Shawn Skinner used to be a provincial cabinet minister.
Now he works for a construction company trying to get a major contract at Muskrat Falls. Skinner is the senior director of business development with Aecon.
Presumably that job involves him meeting with or arranging meetings with people at Nalcor and the provincial government in an effort to land the Big Contract.
So why isn’t Shawn - or anyone else connected to his company – registered as a lobbyist as required by the lobbyist registration law Shawn and his Conservative colleagues introduced in 2004?
What’s more, none of the companies trying to get a contract at Muskrat Falls have registered as lobbyists either, even though the lobbyist registration makes it clear that they should.
No surprise here. Since 2004, friends of the provincial Conservatives can lobby all they want and never have to report their activities publicly despite what the law says. Maybe they have relied on the loop-holes the Conservatives built-in to their law, like the one that lets a minimum number of hours to trigger the legal reporting requirement. Maybe they have just noticed that there are no penalties for breaking the law.
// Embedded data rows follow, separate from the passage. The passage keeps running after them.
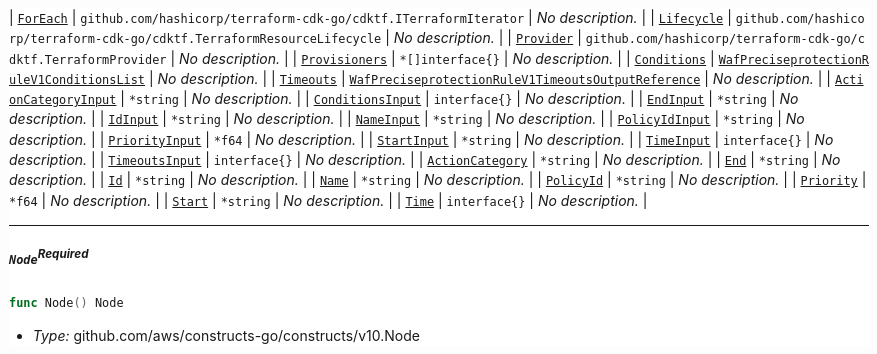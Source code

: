 | <code><a href="#@cdktf/provider-opentelekomcloud.wafPreciseprotectionRuleV1.WafPreciseprotectionRuleV1.property.forEach">ForEach</a></code> | <code>github.com/hashicorp/terraform-cdk-go/cdktf.ITerraformIterator</code> | *No description.* |
| <code><a href="#@cdktf/provider-opentelekomcloud.wafPreciseprotectionRuleV1.WafPreciseprotectionRuleV1.property.lifecycle">Lifecycle</a></code> | <code>github.com/hashicorp/terraform-cdk-go/cdktf.TerraformResourceLifecycle</code> | *No description.* |
| <code><a href="#@cdktf/provider-opentelekomcloud.wafPreciseprotectionRuleV1.WafPreciseprotectionRuleV1.property.provider">Provider</a></code> | <code>github.com/hashicorp/terraform-cdk-go/cdktf.TerraformProvider</code> | *No description.* |
| <code><a href="#@cdktf/provider-opentelekomcloud.wafPreciseprotectionRuleV1.WafPreciseprotectionRuleV1.property.provisioners">Provisioners</a></code> | <code>*[]interface{}</code> | *No description.* |
| <code><a href="#@cdktf/provider-opentelekomcloud.wafPreciseprotectionRuleV1.WafPreciseprotectionRuleV1.property.conditions">Conditions</a></code> | <code><a href="#@cdktf/provider-opentelekomcloud.wafPreciseprotectionRuleV1.WafPreciseprotectionRuleV1ConditionsList">WafPreciseprotectionRuleV1ConditionsList</a></code> | *No description.* |
| <code><a href="#@cdktf/provider-opentelekomcloud.wafPreciseprotectionRuleV1.WafPreciseprotectionRuleV1.property.timeouts">Timeouts</a></code> | <code><a href="#@cdktf/provider-opentelekomcloud.wafPreciseprotectionRuleV1.WafPreciseprotectionRuleV1TimeoutsOutputReference">WafPreciseprotectionRuleV1TimeoutsOutputReference</a></code> | *No description.* |
| <code><a href="#@cdktf/provider-opentelekomcloud.wafPreciseprotectionRuleV1.WafPreciseprotectionRuleV1.property.actionCategoryInput">ActionCategoryInput</a></code> | <code>*string</code> | *No description.* |
| <code><a href="#@cdktf/provider-opentelekomcloud.wafPreciseprotectionRuleV1.WafPreciseprotectionRuleV1.property.conditionsInput">ConditionsInput</a></code> | <code>interface{}</code> | *No description.* |
| <code><a href="#@cdktf/provider-opentelekomcloud.wafPreciseprotectionRuleV1.WafPreciseprotectionRuleV1.property.endInput">EndInput</a></code> | <code>*string</code> | *No description.* |
| <code><a href="#@cdktf/provider-opentelekomcloud.wafPreciseprotectionRuleV1.WafPreciseprotectionRuleV1.property.idInput">IdInput</a></code> | <code>*string</code> | *No description.* |
| <code><a href="#@cdktf/provider-opentelekomcloud.wafPreciseprotectionRuleV1.WafPreciseprotectionRuleV1.property.nameInput">NameInput</a></code> | <code>*string</code> | *No description.* |
| <code><a href="#@cdktf/provider-opentelekomcloud.wafPreciseprotectionRuleV1.WafPreciseprotectionRuleV1.property.policyIdInput">PolicyIdInput</a></code> | <code>*string</code> | *No description.* |
| <code><a href="#@cdktf/provider-opentelekomcloud.wafPreciseprotectionRuleV1.WafPreciseprotectionRuleV1.property.priorityInput">PriorityInput</a></code> | <code>*f64</code> | *No description.* |
| <code><a href="#@cdktf/provider-opentelekomcloud.wafPreciseprotectionRuleV1.WafPreciseprotectionRuleV1.property.startInput">StartInput</a></code> | <code>*string</code> | *No description.* |
| <code><a href="#@cdktf/provider-opentelekomcloud.wafPreciseprotectionRuleV1.WafPreciseprotectionRuleV1.property.timeInput">TimeInput</a></code> | <code>interface{}</code> | *No description.* |
| <code><a href="#@cdktf/provider-opentelekomcloud.wafPreciseprotectionRuleV1.WafPreciseprotectionRuleV1.property.timeoutsInput">TimeoutsInput</a></code> | <code>interface{}</code> | *No description.* |
| <code><a href="#@cdktf/provider-opentelekomcloud.wafPreciseprotectionRuleV1.WafPreciseprotectionRuleV1.property.actionCategory">ActionCategory</a></code> | <code>*string</code> | *No description.* |
| <code><a href="#@cdktf/provider-opentelekomcloud.wafPreciseprotectionRuleV1.WafPreciseprotectionRuleV1.property.end">End</a></code> | <code>*string</code> | *No description.* |
| <code><a href="#@cdktf/provider-opentelekomcloud.wafPreciseprotectionRuleV1.WafPreciseprotectionRuleV1.property.id">Id</a></code> | <code>*string</code> | *No description.* |
| <code><a href="#@cdktf/provider-opentelekomcloud.wafPreciseprotectionRuleV1.WafPreciseprotectionRuleV1.property.name">Name</a></code> | <code>*string</code> | *No description.* |
| <code><a href="#@cdktf/provider-opentelekomcloud.wafPreciseprotectionRuleV1.WafPreciseprotectionRuleV1.property.policyId">PolicyId</a></code> | <code>*string</code> | *No description.* |
| <code><a href="#@cdktf/provider-opentelekomcloud.wafPreciseprotectionRuleV1.WafPreciseprotectionRuleV1.property.priority">Priority</a></code> | <code>*f64</code> | *No description.* |
| <code><a href="#@cdktf/provider-opentelekomcloud.wafPreciseprotectionRuleV1.WafPreciseprotectionRuleV1.property.start">Start</a></code> | <code>*string</code> | *No description.* |
| <code><a href="#@cdktf/provider-opentelekomcloud.wafPreciseprotectionRuleV1.WafPreciseprotectionRuleV1.property.time">Time</a></code> | <code>interface{}</code> | *No description.* |

---

##### `Node`<sup>Required</sup> <a name="Node" id="@cdktf/provider-opentelekomcloud.wafPreciseprotectionRuleV1.WafPreciseprotectionRuleV1.property.node"></a>

```go
func Node() Node
```

- *Type:* github.com/aws/constructs-go/constructs/v10.Node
No matter how you slice it, the totally useless lobbyist registration act just counts as another broken political promise. Back in 2003, the Conservatives said they would create a registry “so the public will know who is lobbying and who is being lobbied.” And people who broke the law? There supposed to be “significant penalties for those who violate these provisions.” No penalties at all would be the opposite of “significant.”